Data to examine:

/---

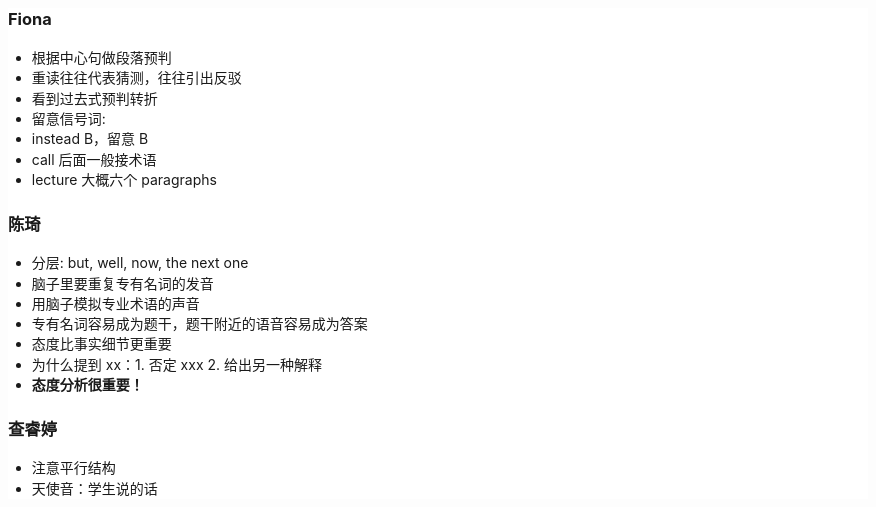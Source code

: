 ### Fiona

- 根据中心句做段落预判
- 重读往往代表猜测，往往引出反驳
- 看到过去式预判转折
- 留意信号词: 
- instead B，留意 B
- call 后面一般接术语
- lecture 大概六个 paragraphs

### 陈琦

- 分层: but, well, now, the next one
- 脑子里要重复专有名词的发音
- 用脑子模拟专业术语的声音
- 专有名词容易成为题干，题干附近的语音容易成为答案
- 态度比事实细节更重要
- 为什么提到 xx：1. 否定 xxx 2. 给出另一种解释
- **态度分析很重要！** 

### 查睿婷

- 注意平行结构
- 天使音：学生说的话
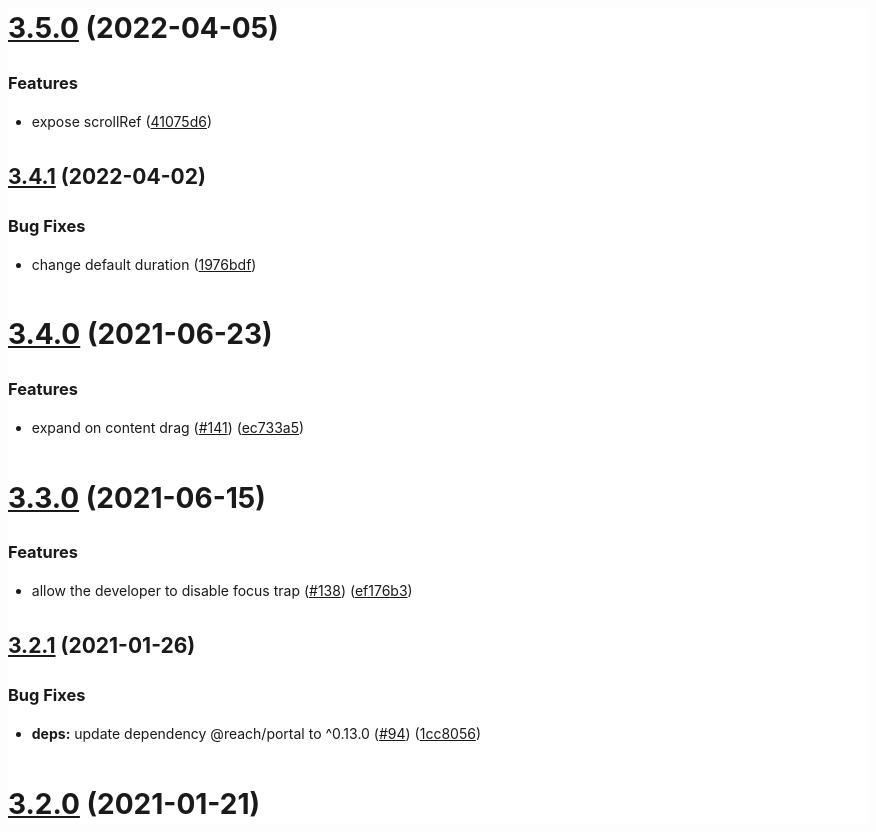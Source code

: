 # [3.5.0](https://github.com/guiw5/react-spring-bottom-sheet/compare/v3.4.1...v3.5.0) (2022-04-05)


### Features

* expose scrollRef ([41075d6](https://github.com/guiw5/react-spring-bottom-sheet/commit/41075d6e81ea4c4002ba9401d291239678fdb4b2))

## [3.4.1](https://github.com/guiw5/react-spring-bottom-sheet/compare/v3.4.0...v3.4.1) (2022-04-02)


### Bug Fixes

* change default duration ([1976bdf](https://github.com/guiw5/react-spring-bottom-sheet/commit/1976bdf76241c7366835ca93ee45c9f9392e3128))

# [3.4.0](https://github.com/stipsan/react-spring-bottom-sheet/compare/v3.3.0...v3.4.0) (2021-06-23)


### Features

* expand on content drag ([#141](https://github.com/stipsan/react-spring-bottom-sheet/issues/141)) ([ec733a5](https://github.com/stipsan/react-spring-bottom-sheet/commit/ec733a5a64ce5324946305bc9616749fea81ddbd))

# [3.3.0](https://github.com/stipsan/react-spring-bottom-sheet/compare/v3.2.1...v3.3.0) (2021-06-15)


### Features

* allow the developer to disable focus trap ([#138](https://github.com/stipsan/react-spring-bottom-sheet/issues/138)) ([ef176b3](https://github.com/stipsan/react-spring-bottom-sheet/commit/ef176b365426ed6fa5f14277f76df4dbb04b55db))

## [3.2.1](https://github.com/stipsan/react-spring-bottom-sheet/compare/v3.2.0...v3.2.1) (2021-01-26)


### Bug Fixes

* **deps:** update dependency @reach/portal to ^0.13.0 ([#94](https://github.com/stipsan/react-spring-bottom-sheet/issues/94)) ([1cc8056](https://github.com/stipsan/react-spring-bottom-sheet/commit/1cc8056624d201414c81c8ee7c01b827064eecee))

# [3.2.0](https://github.com/stipsan/react-spring-bottom-sheet/compare/v3.1.4...v3.2.0) (2021-01-21)
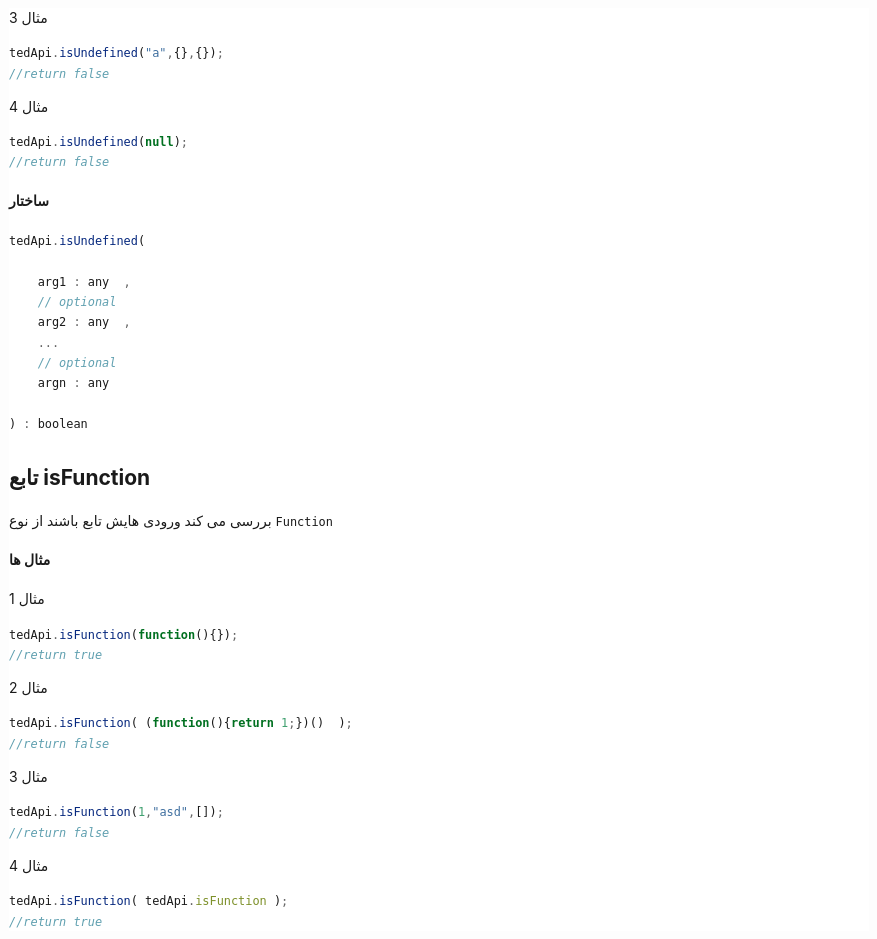 
مثال 3
```javascript
tedApi.isUndefined("a",{},{});  
//return false
```

مثال 4
```javascript
tedApi.isUndefined(null);  
//return false
```


#### ساختار
```javascript
tedApi.isUndefined(
 
    arg1 : any  ,
    // optional
    arg2 : any  ,
    ...
    // optional
    argn : any  
      
) : boolean
```



## تابع isFunction

بررسی می کند ورودی هایش تابع باشند از نوع `Function`


#### مثال ها 

مثال 1
```javascript
tedApi.isFunction(function(){});  
//return true
```


مثال 2
```javascript
tedApi.isFunction( (function(){return 1;})()  );  
//return false
```


مثال 3
```javascript
tedApi.isFunction(1,"asd",[]);  
//return false
```

مثال 4
```javascript
tedApi.isFunction( tedApi.isFunction );  
//return true
```
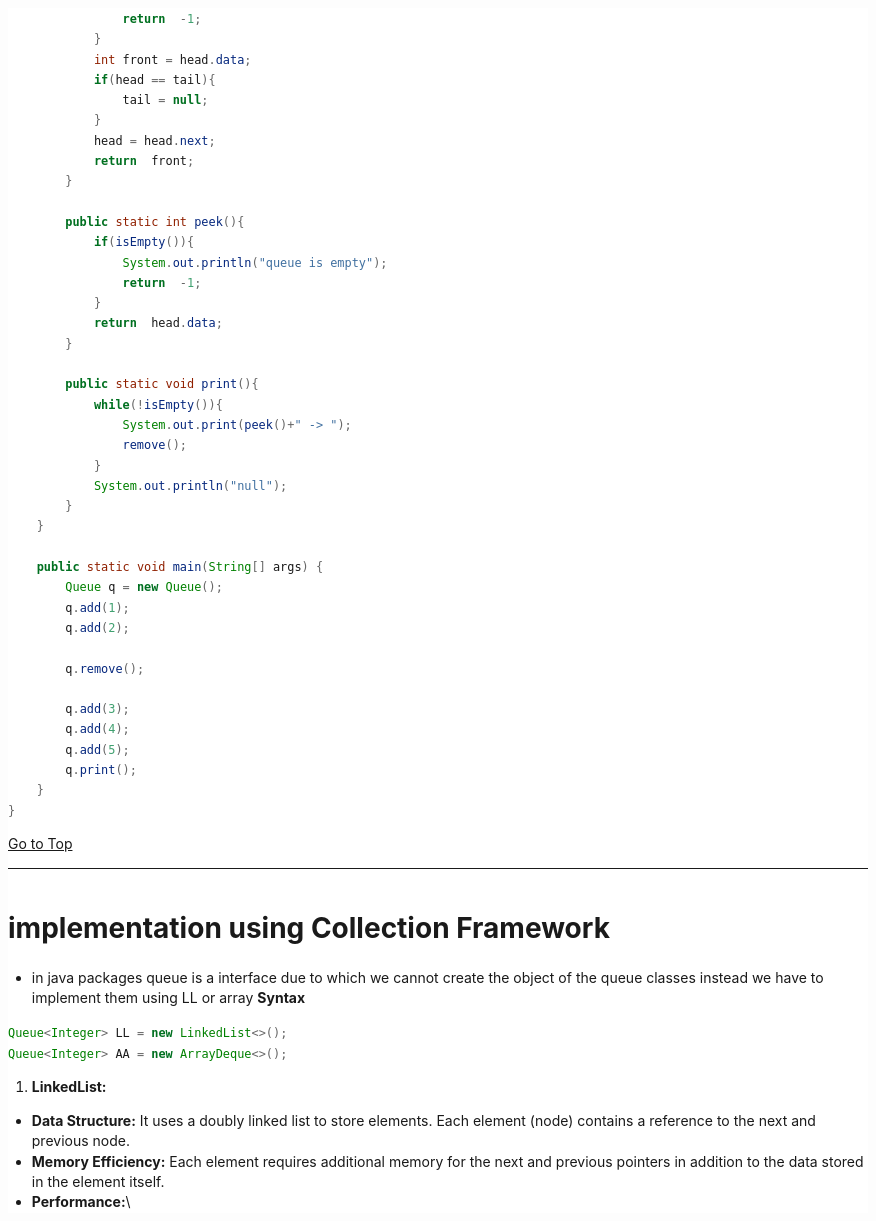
 ```java
                return  -1;
            }
            int front = head.data;
            if(head == tail){
                tail = null;
            }
            head = head.next;
            return  front;
        }

        public static int peek(){
            if(isEmpty()){
                System.out.println("queue is empty");
                return  -1;
            }
            return  head.data;
        }

        public static void print(){
            while(!isEmpty()){
                System.out.print(peek()+" -> ");
                remove();
            }
            System.out.println("null");
        }
    }

    public static void main(String[] args) {
        Queue q = new Queue();
        q.add(1);
        q.add(2);

        q.remove();
        
        q.add(3);
        q.add(4);
        q.add(5);
        q.print();
    }
}
```


[Go to Top](#content)


---


# implementation using Collection Framework
- in java packages queue is a interface due to which we cannot create the object of the queue classes instead we have to implement them using LL or array
**Syntax**
```java 
Queue<Integer> LL = new LinkedList<>();
Queue<Integer> AA = new ArrayDeque<>();
```
1. **LinkedList:**
- **Data Structure:** It uses a doubly linked list to store elements. Each element (node) contains a reference to the next and previous node.
- **Memory Efficiency:** Each element requires additional memory for the next and previous pointers in addition to the data stored in the element itself.
- **Performance:**\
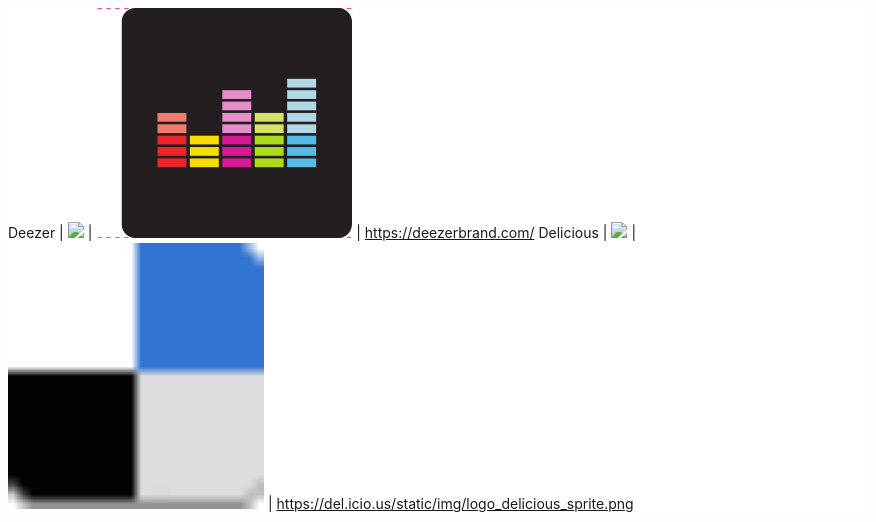 Deezer | <img src="images/svg/deezer.svg" width="256" /> | <img src="images/png/deezer.png" width="256"> | https://deezerbrand.com/
Delicious | <img src="images/svg/delicious.svg" width="256" /> | <img src="images/png/delicious.png" width="256"> | https://del.icio.us/static/img/logo_delicious_sprite.png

\---

Work to complete:
Retype each line of the records exactly as it reads; no pictures belong in the copy.

Solution to the problem:
Source code

: ### Fiona

- 根据中心句做段落预判
- 重读往往代表猜测，往往引出反驳
- 看到过去式预判转折
- 留意信号词: 
- instead B，留意 B
- call 后面一般接术语
- lecture 大概六个 paragraphs

### 陈琦

- 分层: but, well, now, the next one
- 脑子里要重复专有名词的发音
- 用脑子模拟专业术语的声音
- 专有名词容易成为题干，题干附近的语音容易成为答案
- 态度比事实细节更重要
- 为什么提到 xx：1. 否定 xxx 2. 给出另一种解释
- **态度分析很重要！** 

### 查睿婷

- 注意平行结构
- 天使音：学生说的话
Source code

: # [3.5.0](https://github.com/guiw5/react-spring-bottom-sheet/compare/v3.4.1...v3.5.0) (2022-04-05)


### Features

* expose scrollRef ([41075d6](https://github.com/guiw5/react-spring-bottom-sheet/commit/41075d6e81ea4c4002ba9401d291239678fdb4b2))

## [3.4.1](https://github.com/guiw5/react-spring-bottom-sheet/compare/v3.4.0...v3.4.1) (2022-04-02)


### Bug Fixes

* change default duration ([1976bdf](https://github.com/guiw5/react-spring-bottom-sheet/commit/1976bdf76241c7366835ca93ee45c9f9392e3128))

# [3.4.0](https://github.com/stipsan/react-spring-bottom-sheet/compare/v3.3.0...v3.4.0) (2021-06-23)


### Features

* expand on content drag ([#141](https://github.com/stipsan/react-spring-bottom-sheet/issues/141)) ([ec733a5](https://github.com/stipsan/react-spring-bottom-sheet/commit/ec733a5a64ce5324946305bc9616749fea81ddbd))

# [3.3.0](https://github.com/stipsan/react-spring-bottom-sheet/compare/v3.2.1...v3.3.0) (2021-06-15)


### Features

* allow the developer to disable focus trap ([#138](https://github.com/stipsan/react-spring-bottom-sheet/issues/138)) ([ef176b3](https://github.com/stipsan/react-spring-bottom-sheet/commit/ef176b365426ed6fa5f14277f76df4dbb04b55db))

## [3.2.1](https://github.com/stipsan/react-spring-bottom-sheet/compare/v3.2.0...v3.2.1) (2021-01-26)


### Bug Fixes

* **deps:** update dependency @reach/portal to ^0.13.0 ([#94](https://github.com/stipsan/react-spring-bottom-sheet/issues/94)) ([1cc8056](https://github.com/stipsan/react-spring-bottom-sheet/commit/1cc8056624d201414c81c8ee7c01b827064eecee))

# [3.2.0](https://github.com/stipsan/react-spring-bottom-sheet/compare/v3.1.4...v3.2.0) (2021-01-21)
مثال 3
```javascript
tedApi.isUndefined("a",{},{});  
//return false
```

مثال 4
```javascript
tedApi.isUndefined(null);  
//return false
```


#### ساختار
```javascript
tedApi.isUndefined(
 
    arg1 : any  ,
    // optional
    arg2 : any  ,
    ...
    // optional
    argn : any  
      
) : boolean
```



## تابع isFunction

بررسی می کند ورودی هایش تابع باشند از نوع `Function`


#### مثال ها 

مثال 1
```javascript
tedApi.isFunction(function(){});  
//return true
```


مثال 2
```javascript
tedApi.isFunction( (function(){return 1;})()  );  
//return false
```


مثال 3
```javascript
tedApi.isFunction(1,"asd",[]);  
//return false
```

مثال 4
```javascript
tedApi.isFunction( tedApi.isFunction );  
//return true
```
 ```java
                return  -1;
            }
            int front = head.data;
            if(head == tail){
                tail = null;
            }
            head = head.next;
            return  front;
        }

        public static int peek(){
            if(isEmpty()){
                System.out.println("queue is empty");
                return  -1;
            }
            return  head.data;
        }

        public static void print(){
            while(!isEmpty()){
                System.out.print(peek()+" -> ");
                remove();
            }
            System.out.println("null");
        }
    }

    public static void main(String[] args) {
        Queue q = new Queue();
        q.add(1);
        q.add(2);

        q.remove();
        
        q.add(3);
        q.add(4);
        q.add(5);
        q.print();
    }
}
```


[Go to Top](#content)


---


# implementation using Collection Framework
- in java packages queue is a interface due to which we cannot create the object of the queue classes instead we have to implement them using LL or array
**Syntax**
```java 
Queue<Integer> LL = new LinkedList<>();
Queue<Integer> AA = new ArrayDeque<>();
```
1. **LinkedList:**
- **Data Structure:** It uses a doubly linked list to store elements. Each element (node) contains a reference to the next and previous node.
- **Memory Efficiency:** Each element requires additional memory for the next and previous pointers in addition to the data stored in the element itself.
- **Performance:**\
 Deezer | <img src="images/svg/deezer.svg" width="256" /> | <img src="images/png/deezer.png" width="256"> | https://deezerbrand.com/
Delicious | <img src="images/svg/delicious.svg" width="256" /> | <img src="images/png/delicious.png" width="256"> | https://del.icio.us/static/img/logo_delicious_sprite.png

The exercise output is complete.